EXERCISE DIRECTIONS:
Find the line containing "### 3.3. Command" in the data below and repeat it, along with all later lines, exactly through the last one.

──────── DATA FOR ANALYSIS ────────

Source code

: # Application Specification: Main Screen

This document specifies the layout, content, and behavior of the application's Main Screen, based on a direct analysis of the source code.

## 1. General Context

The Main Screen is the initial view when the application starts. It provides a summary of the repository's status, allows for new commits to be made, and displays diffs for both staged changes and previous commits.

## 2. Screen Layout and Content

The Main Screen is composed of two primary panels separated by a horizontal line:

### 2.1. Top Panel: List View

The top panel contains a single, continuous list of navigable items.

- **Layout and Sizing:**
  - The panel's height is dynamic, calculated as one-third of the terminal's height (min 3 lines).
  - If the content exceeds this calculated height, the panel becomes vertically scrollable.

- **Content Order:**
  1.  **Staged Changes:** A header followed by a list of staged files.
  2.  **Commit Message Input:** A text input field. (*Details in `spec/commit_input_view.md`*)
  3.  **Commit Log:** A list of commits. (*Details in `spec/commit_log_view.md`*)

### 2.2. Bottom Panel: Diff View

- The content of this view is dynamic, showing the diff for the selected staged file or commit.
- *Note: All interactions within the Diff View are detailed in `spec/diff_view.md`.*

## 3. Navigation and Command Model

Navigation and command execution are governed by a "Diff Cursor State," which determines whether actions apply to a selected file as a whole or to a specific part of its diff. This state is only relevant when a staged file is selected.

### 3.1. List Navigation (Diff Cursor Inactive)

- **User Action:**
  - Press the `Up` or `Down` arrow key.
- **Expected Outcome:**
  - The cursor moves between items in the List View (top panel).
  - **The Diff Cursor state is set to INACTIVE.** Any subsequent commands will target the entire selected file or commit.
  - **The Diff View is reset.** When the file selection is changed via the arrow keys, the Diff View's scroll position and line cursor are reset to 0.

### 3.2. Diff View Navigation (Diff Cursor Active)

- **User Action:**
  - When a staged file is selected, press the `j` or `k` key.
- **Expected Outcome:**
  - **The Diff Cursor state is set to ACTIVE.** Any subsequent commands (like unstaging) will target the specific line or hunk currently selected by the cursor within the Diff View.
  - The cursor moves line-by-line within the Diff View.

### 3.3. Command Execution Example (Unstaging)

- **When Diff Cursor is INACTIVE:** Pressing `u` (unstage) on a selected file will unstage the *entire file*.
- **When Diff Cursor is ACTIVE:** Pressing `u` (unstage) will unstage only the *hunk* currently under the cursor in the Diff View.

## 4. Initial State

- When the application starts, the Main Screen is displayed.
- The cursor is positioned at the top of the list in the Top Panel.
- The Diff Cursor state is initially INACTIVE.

────────

ANSWER BOX:
### 3.3. Command Execution Example (Unstaging)

- **When Diff Cursor is INACTIVE:** Pressing `u` (unstage) on a selected file will unstage the *entire file*.
- **When Diff Cursor is ACTIVE:** Pressing `u` (unstage) will unstage only the *hunk* currently under the cursor in the Diff View.

## 4. Initial State

- When the application starts, the Main Screen is displayed.
- The cursor is positioned at the top of the list in the Top Panel.
- The Diff Cursor state is initially INACTIVE.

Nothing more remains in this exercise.